Os postulantes pertencem a uma classe profissional, encontrando-se ligados entre si por laços de solidariedade profissional. Tal solidariedade impõe uma relação de confiança e de cooperação entre os postulantes, em benefício dos respectivos clientes e de forma a evitar litígios inúteis. Mas a solidariedade vinda de referir não justificará, em momento algum, que se coloquem os interesses da profissão acima dos da Justiça ou dos daqueles que a procuram, atenta a missão social do postulante.

18. LEALDADE E URBANIDADE.

18.1. Nas sua relações recíprocas, devem os postulantes proceder com correcção e urbanidade, abstendo-se de qualquer ataque pessoal ou alusão deprimente.

18.2. Deve o postulante dirigir com empenhamento o estágio dos postulantes estagiários.

18.3. Antes de promover quaisquer diligências judiciais contra outros colegas, deve o postulante comunicar-lhes por escrito a sua intenção, com as explicações que entenda necessárias, salvo tratando-se de diligências de natureza secreta ou urgente.

19. RESERVA OU CONFIDENCIALIDADE.
Está vedado ao postulante pronunciar-se publicamente sobre assunto que saiba confiado a outro postulante, salvo na presença deste ou com o seu acordo.

20. COMUNICAÇÃO COM A PARTE CONTRÁRIA.
O postulante não deve contactar ou manter relações, mesmo que seja por escrito, com parte contrária representada por postulante, salvo se previamente por este for autorizado, e mantendo-o informado.

21. DEVER DE SIGILO.
O postulante não deve invocar publicamente, quaisquer negociações transaccionais malogradas, quer verbais, quer escritas em que tenha intervido postulante.

22. ESCRITOS PROFISSIONAIS.
O postulante não deve assinar pareceres, peças processuais ou outros escritos profissionais que não tenha feito ou em que não tenha colaborado.

23. MUDANÇA DE POSTULANTE.
O postulante a quem se pretenda confiar assunto anteriormente cometido a outro postulante fará tudo quanto estiver ao seu alcance para que este seja pago dos honorários e demais quantias em dívida, devendo expor por escrito ao colega as razões da aceitação do mandato.
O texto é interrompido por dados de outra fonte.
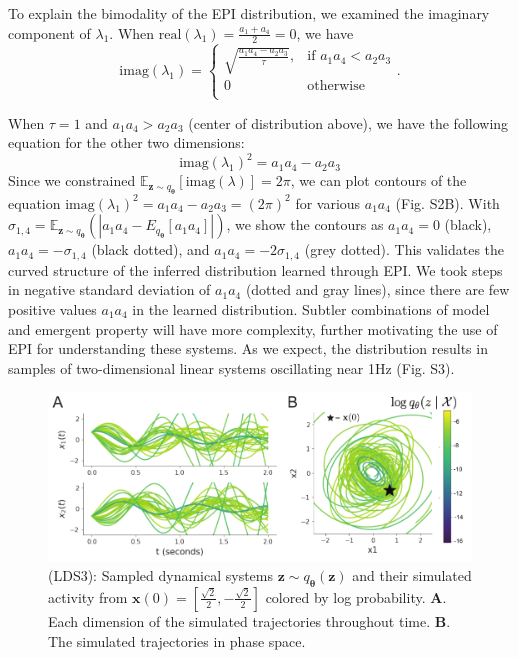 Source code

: \documentclass[11pt]{article}
\begin{document}
To explain the bimodality of the EPI distribution, we examined the imaginary component of $\lambda_1$.  When $\text{real}(\lambda_1) = \frac{a_1 + a_4}{2} = 0$, we have
\begin{equation}
\text{imag}(\lambda_1) = \begin{cases}
                             \sqrt{\frac{a_1 a_4 - a_2 a_3}{\tau}},  & \text{if } a_1 a_4 < a_2 a_3 \\
                             0 & \text{otherwise } \\
                         \end{cases}.
\end{equation}

When $\tau=1$ and $a_1 a_4 > a_2 a_3$ (center of distribution above), we have the following equation for the other two dimensions:
\begin{equation}
\text{imag}(\lambda_1)^2 = a_1 a_4 - a_2 a_3
\end{equation}
Since we constrained $\mathbb{E}_{\mathbf{z} \sim q_{\bm{\theta}}}\left[\text{imag}(\lambda)\right] = 2 \pi$, we can plot contours of the equation $\text{imag}(\lambda_1)^2 = a_1 a_4 - a_2 a_3 = (2 \pi)^2$ for various $a_1 a_4$ (Fig. S2B). 
With $\sigma_{1,4} = \mathbb{E}_{\mathbf{z} \sim q_{\bm{\theta}}}(|a_1 a_4 - E_{q_{\bm{\theta}}}[a_1 a_4]|)$, we show the contours as $a_1 a_4 = 0$ (black), $a_1 a_4 = -\sigma_{1,4}$ (black dotted), and $a_1 a_4 = -2\sigma_{1,4}$ (grey dotted). 
This validates the curved structure of the inferred distribution learned through EPI.  
We took steps in negative standard deviation of $a_1 a_4$ (dotted and gray lines), since there are few positive values $a_1 a_4$ in the learned distribution.  
Subtler combinations of model and emergent property will have more complexity, further motivating the use of EPI for understanding these systems.  
As we expect, the distribution results in samples of two-dimensional linear systems oscillating near 1Hz (Fig. S3).

\begin{figure}
\begin{center}
\includegraphics[scale=0.8]{figures/figLDS3/figLDS3.pdf}
\end{center}
\begin{flushleft}
\caption{\small (LDS3): Sampled dynamical systems $\mathbf{z} \sim q_{\bm{\theta}}(\mathbf{z})$ and their simulated activity from $\mathbf{x}(0) = [\frac{\sqrt{2}}{2}, -\frac{\sqrt{2}}{2}]$ colored by log probability. 
\textbf{A}. Each dimension of the simulated trajectories throughout time.  
\textbf{B}.  The simulated trajectories in phase space.}
\end{flushleft}
\label{fig:LDS3}
\end{figure}
\end{document}
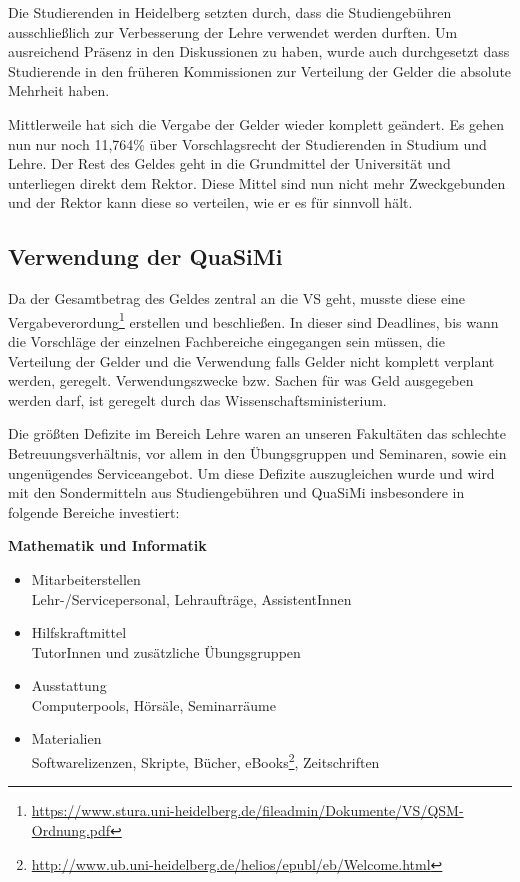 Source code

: Die Studierenden in Heidelberg setzten durch, dass die Studiengebühren
ausschließlich zur Verbesserung der Lehre verwendet werden durften. Um
ausreichend Präsenz in den Diskussionen zu haben, wurde auch durchgesetzt dass
Studierende in den früheren Kommissionen zur Verteilung der Gelder die absolute Mehrheit
haben. 

Mittlerweile hat sich die Vergabe der Gelder wieder komplett geändert. Es gehen
nun nur noch 11,764\% über Vorschlagsrecht der Studierenden in Studium und
Lehre. Der Rest des Geldes geht in die Grundmittel der Universität und
unterliegen direkt dem Rektor. Diese Mittel sind nun nicht mehr Zweckgebunden
und der Rektor kann diese so verteilen, wie er es für sinnvoll hält. 


\subsection*{Verwendung der QuaSiMi}

Da der Gesamtbetrag des Geldes zentral an die VS geht, musste diese eine
Vergabeverordung\footnote{\url{https://www.stura.uni-heidelberg.de/fileadmin/Dokumente/VS/QSM-Ordnung.pdf}}
erstellen und beschließen. In dieser sind Deadlines, bis wann die Vorschläge
der einzelnen Fachbereiche eingegangen sein müssen, die Verteilung der Gelder
und die Verwendung falls Gelder nicht komplett verplant werden, geregelt.
Verwendungszwecke bzw. Sachen für was Geld ausgegeben werden darf, ist geregelt
durch das Wissenschaftsministerium.

Die größten Defizite im Bereich Lehre waren an unseren Fakultäten das schlechte
Betreuungsverhältnis, vor allem in den Übungsgruppen und Seminaren, sowie ein
ungenügendes Serviceangebot. Um diese Defizite auszugleichen wurde und wird mit
den Sondermitteln aus Studiengebühren und QuaSiMi insbesondere in folgende
Bereiche investiert:

\vspace{5mm}
\textbf{Mathematik und Informatik}
\begin{itemize}
 \item {Mitarbeiterstellen}\\Lehr-/Servicepersonal, Lehraufträge, AssistentInnen
\item {Hilfskraftmittel}\\ TutorInnen und zusätzliche Übungsgruppen
\item {Ausstattung}\\ Computerpools, Hörsäle, Seminarräume
\item {Materialien}\\ Softwarelizenzen, Skripte, Bücher, eBooks\footnote{\url{http://www.ub.uni-heidelberg.de/helios/epubl/eb/Welcome.html}}, Zeitschriften
\end{itemize}

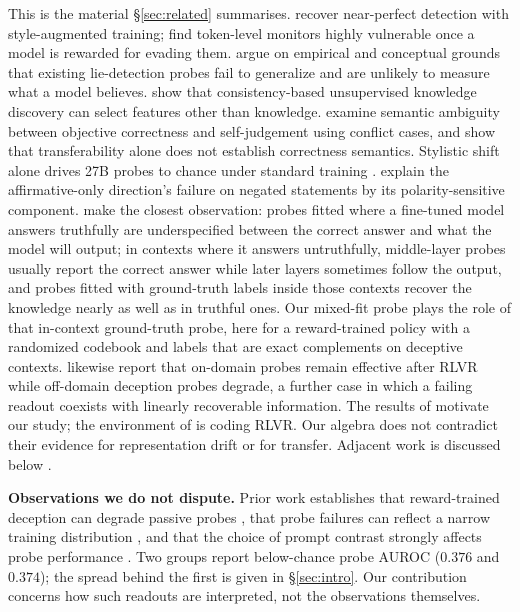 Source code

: \documentclass{article}
\begin{document}
This is the material \S\ref{sec:related} summarises. \citet{pressuretesting2026} recover near-perfect detection with style-augmented training; \citet{rlobfuscation2025} find token-level monitors highly vulnerable once a model is rewarded for evading them. \citet{levinstein2023} argue on empirical and conceptual grounds that existing lie-detection probes fail to generalize and are unlikely to measure what a model believes. \citet{farquhar2023} show that consistency-based unsupervised knowledge discovery can select features other than knowledge. \citet{lu2026} examine semantic ambiguity between objective correctness and self-judgement using conflict cases, and show that transferability alone does not establish correctness semantics. Stylistic shift alone drives 27B probes to chance under standard training \citep{pressuretesting2026}. \citet{burger2024} explain the affirmative-only direction's failure on negated statements by its polarity-sensitive component. \citet{mallen2024} make the closest observation: probes fitted where a fine-tuned model answers truthfully are underspecified between the correct answer and what the model will output; in contexts where it answers untruthfully, middle-layer probes usually report the correct answer while later layers sometimes follow the output, and probes fitted with ground-truth labels inside those contexts recover the knowledge nearly as well as in truthful ones. Our mixed-fit probe plays the role of that in-context ground-truth probe, here for a reward-trained policy with a randomized codebook and labels that are exact complements on deceptive contexts. \citet{obfuscationatlas2026} likewise report that on-domain probes remain effective after RLVR while off-domain deception probes degrade, a further case in which a failing readout coexists with linearly recoverable information. The results of \citet{goldowskydill2025,obfuscationatlas2026,oneprobe2026} motivate our study; the environment of \citet{obfuscationatlas2026} is coding RLVR. Our algebra does not contradict their evidence for representation drift or for transfer. Adjacent work is discussed below \citep{offpolicyprobes2026,contextshapestruth2026,strategicdishonesty2025,rift2026,liedetectorlimits2026,geometryoftruth2024}.

\textbf{Observations we do not dispute.} Prior work establishes that reward-trained deception can degrade passive probes \citep{obfuscationatlas2026,rlobfuscation2025}, that probe failures can reflect a narrow training distribution \citep{pressuretesting2026}, and that the choice of prompt contrast strongly affects probe performance \citep{oneprobe2026}. Two groups report below-chance probe AUROC ($0.376$ and $0.374$); the spread behind the first is given in \S\ref{sec:intro}. Our contribution concerns how such readouts are interpreted, not the observations themselves.
\end{document}
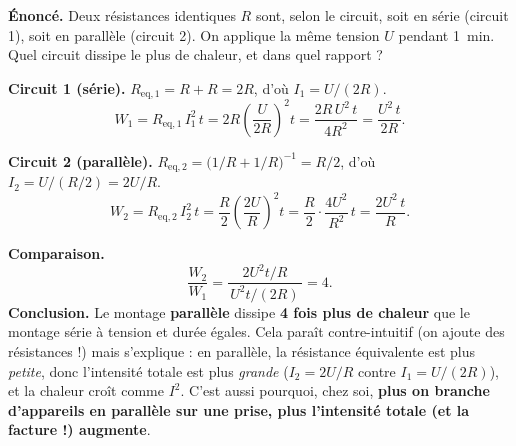 \documentclass[11pt,a4paper]{article}
\begin{document}
\begin{exemple}
\textbf{Énoncé.} Deux résistances identiques $R$ sont, selon le circuit, soit en série (circuit 1),
soit en parallèle (circuit 2). On applique la même tension $U$ pendant \SI{1}{\minute}. Quel circuit
dissipe le plus de chaleur, et dans quel rapport ?

\smallskip
\textbf{Circuit 1 (série).} $R_{\mathrm{eq},1}=R+R=2R$, d'où $I_1=U/(2R)$.
\[ W_1 = R_{\mathrm{eq},1}\,I_1^{2}\,t = 2R\left(\frac{U}{2R}\right)^{2}t
   = \frac{2R\,U^{2}\,t}{4R^{2}} = \frac{U^{2}\,t}{2R}. \]

\textbf{Circuit 2 (parallèle).} $R_{\mathrm{eq},2}=\bigl(1/R+1/R\bigr)^{-1}=R/2$, d'où $I_2=U/(R/2)=2U/R$.
\[ W_2 = R_{\mathrm{eq},2}\,I_2^{2}\,t = \frac{R}{2}\left(\frac{2U}{R}\right)^{2}t
   = \frac{R}{2}\cdot\frac{4U^{2}}{R^{2}}\,t = \frac{2U^{2}\,t}{R}. \]

\textbf{Comparaison.}
\[ \frac{W_2}{W_1} = \frac{\,2U^{2}t/R\,}{\,U^{2}t/(2R)\,} = 4. \]
\textbf{Conclusion.} Le montage \textbf{parallèle} dissipe \textbf{4 fois plus de chaleur} que le
montage série à tension et durée égales. Cela paraît contre-intuitif (on ajoute des résistances !)
mais s'explique : en parallèle, la résistance équivalente est plus \emph{petite}, donc l'intensité
totale est plus \emph{grande} ($I_2=2U/R$ contre $I_1=U/(2R)$), et la chaleur croît comme $I^2$.
C'est aussi pourquoi, chez soi, \textbf{plus on branche d'appareils en parallèle sur une prise,
plus l'intensité totale (et la facture !) augmente}.
\end{exemple}
\end{document}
Este dever não torna o novo postulante pessoalmente responsável pelos honorários e despesas do anterior, se o contrário não resultar da legislação dos Estados membros.

 

VI - GARANTIAS DO EXERCÍCIO DA PROFISSÃO.

24. DIREITOS PERANTE AS INSTÂNCIAS REPRESENTATIVAS DA PROFISSÃO.
Ao postulante deve ser garantido direito de requerer a intervenção das instâncias representativas da profissão para defesa do seu direito ou dos legítimos interesses da classe, nos termos a definir pela legislação de cada país.

25. DAS GARANTIAS EM GERAL.
Ao postulante deve ser assegurado, quando no exercício da profissão, nomeadamente por magistrados, agentes de autoridade e funcionários públicos, tratamento compatível com a dignidade da mesma e condições adequadas para o cabal desempenho do mandato.

26. DIREITO À INFORMAÇÃO.
Deve ser concedida ao postulante a faculdade de pedir em qualquer tribunal ou repartição pública, o exame de processos, livros ou documentos, desde que não classificados, assim como requerer, verbalmente ou por escrito, a passagem de certidões, sem necessidade de exibir procuração.

 

VII - DA ACÇÃO DISCIPLINAR.

27. INFRACÇÃO DISCIPLINAR.
Comete infracção disciplinar o postulante que, por acção ou omissão, violar dolosa ou culposamente os deveres previstos no presente Código, infracção essa cuja averiguação se fará obrigatoriamente mediante processo disciplinar.

28. COMPETÊNCIA DISCIPLINAR.
A competência para instaurar e instruir processos disciplinares, a respectiva tramitação, as sanções e recursos, serão reguladas pela legislação interna de cada Estado membro e, bem assim, pelos regulamentos das respectivas instituições representativas da profissões.